Zeteo Biomedical Receives US Patent for Innovative Sublingual Delivery Device for Vaccines and Pharmaceuticals

AUSTIN, Texas -- Zeteo Biomedical, a privately held, biomedical device company, announced today it has been awarded a United States Patent for its "Oral Delivery Device and Methods" (US Patent 10238577). This latest patent expands the capabilities of Zeteo's ZEOx1™ Delivery Platform to systemically deliver drugs or biologics, into the body non-invasively via the sublingual route.

Sublingual delivery has emerged as a viable route of administration for vaccines and medications for pain, cardiovascular, allergy, seizure, sedation and emesis.
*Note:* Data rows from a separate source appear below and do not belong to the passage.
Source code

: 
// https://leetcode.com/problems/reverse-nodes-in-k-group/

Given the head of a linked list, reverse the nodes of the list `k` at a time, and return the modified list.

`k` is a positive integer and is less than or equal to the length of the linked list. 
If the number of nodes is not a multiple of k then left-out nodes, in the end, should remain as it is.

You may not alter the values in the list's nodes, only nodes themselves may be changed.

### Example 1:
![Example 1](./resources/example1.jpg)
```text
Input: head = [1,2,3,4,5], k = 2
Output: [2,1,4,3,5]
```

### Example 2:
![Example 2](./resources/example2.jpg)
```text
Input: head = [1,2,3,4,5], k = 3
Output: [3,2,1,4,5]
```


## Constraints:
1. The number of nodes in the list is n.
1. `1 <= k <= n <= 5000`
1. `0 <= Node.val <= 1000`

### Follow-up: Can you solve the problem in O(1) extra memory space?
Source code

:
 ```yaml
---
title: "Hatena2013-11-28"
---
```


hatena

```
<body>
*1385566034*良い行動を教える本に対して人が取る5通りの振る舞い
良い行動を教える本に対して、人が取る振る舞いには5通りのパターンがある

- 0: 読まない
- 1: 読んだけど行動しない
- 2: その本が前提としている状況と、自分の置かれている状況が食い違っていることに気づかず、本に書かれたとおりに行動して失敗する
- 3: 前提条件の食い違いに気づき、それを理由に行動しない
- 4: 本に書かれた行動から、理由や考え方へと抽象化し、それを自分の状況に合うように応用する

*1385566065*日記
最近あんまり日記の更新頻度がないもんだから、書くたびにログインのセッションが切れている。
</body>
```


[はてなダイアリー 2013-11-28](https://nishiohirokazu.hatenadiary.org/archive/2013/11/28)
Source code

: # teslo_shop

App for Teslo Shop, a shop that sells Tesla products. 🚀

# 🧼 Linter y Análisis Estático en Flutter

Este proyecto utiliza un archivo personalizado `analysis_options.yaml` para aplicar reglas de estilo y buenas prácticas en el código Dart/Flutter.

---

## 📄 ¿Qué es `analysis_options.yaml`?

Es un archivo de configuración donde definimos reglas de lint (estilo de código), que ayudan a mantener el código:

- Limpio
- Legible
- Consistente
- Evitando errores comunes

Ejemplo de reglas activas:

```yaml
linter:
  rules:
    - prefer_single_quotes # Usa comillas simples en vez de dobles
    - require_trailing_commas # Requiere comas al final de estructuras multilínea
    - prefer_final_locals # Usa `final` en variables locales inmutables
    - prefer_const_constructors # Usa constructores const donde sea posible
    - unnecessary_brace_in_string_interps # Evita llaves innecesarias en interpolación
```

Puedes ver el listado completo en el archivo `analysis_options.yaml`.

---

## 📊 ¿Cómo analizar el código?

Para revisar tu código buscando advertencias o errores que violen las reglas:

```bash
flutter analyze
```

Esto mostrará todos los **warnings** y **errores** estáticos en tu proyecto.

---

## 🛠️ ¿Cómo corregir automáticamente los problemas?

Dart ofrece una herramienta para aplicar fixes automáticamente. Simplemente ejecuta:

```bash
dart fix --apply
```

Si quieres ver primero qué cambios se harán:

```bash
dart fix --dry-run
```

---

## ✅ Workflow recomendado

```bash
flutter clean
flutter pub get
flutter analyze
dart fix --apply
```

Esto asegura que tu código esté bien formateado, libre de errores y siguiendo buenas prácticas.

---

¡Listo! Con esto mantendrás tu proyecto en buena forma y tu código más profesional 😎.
The sublingual route avoids first pass metabolism and provides rapid systemic uptake into the body providing advantages over traditional oral medications.

Zeteo's latest innovations expand its ZEOx1 Hydra™ sublingual delivery device family that include configurations for mono-dose disposable and mono-dose reloadable dispensers for vaccines, drugs, biopharmaceuticals, biologics and botanical liquid formulations. "We see expanding demand for metered dose sublingual delivery devices that are easy to use, convenient to carry, deliver a precise dose and can be self-administered," said Timothy Sullivan, President of Zeteo Biomedical.

Zeteo's delivery device technology and product integration services enable pharmaceutical and biotech manufacturers to develop drug/device combination products that can extend or establish market exclusivity and competitive differentiation for new or existing drugs and biologics. The shift to developing value added, patient-centric products benefit the consumer through improved compliance and health outcomes while building brand value for the pharmaceutical or biotech manufacturer. Zeteo's delivery platforms and products are designed to meet the diverse demands of consumers and pharma manufacturers in globally competitive markets.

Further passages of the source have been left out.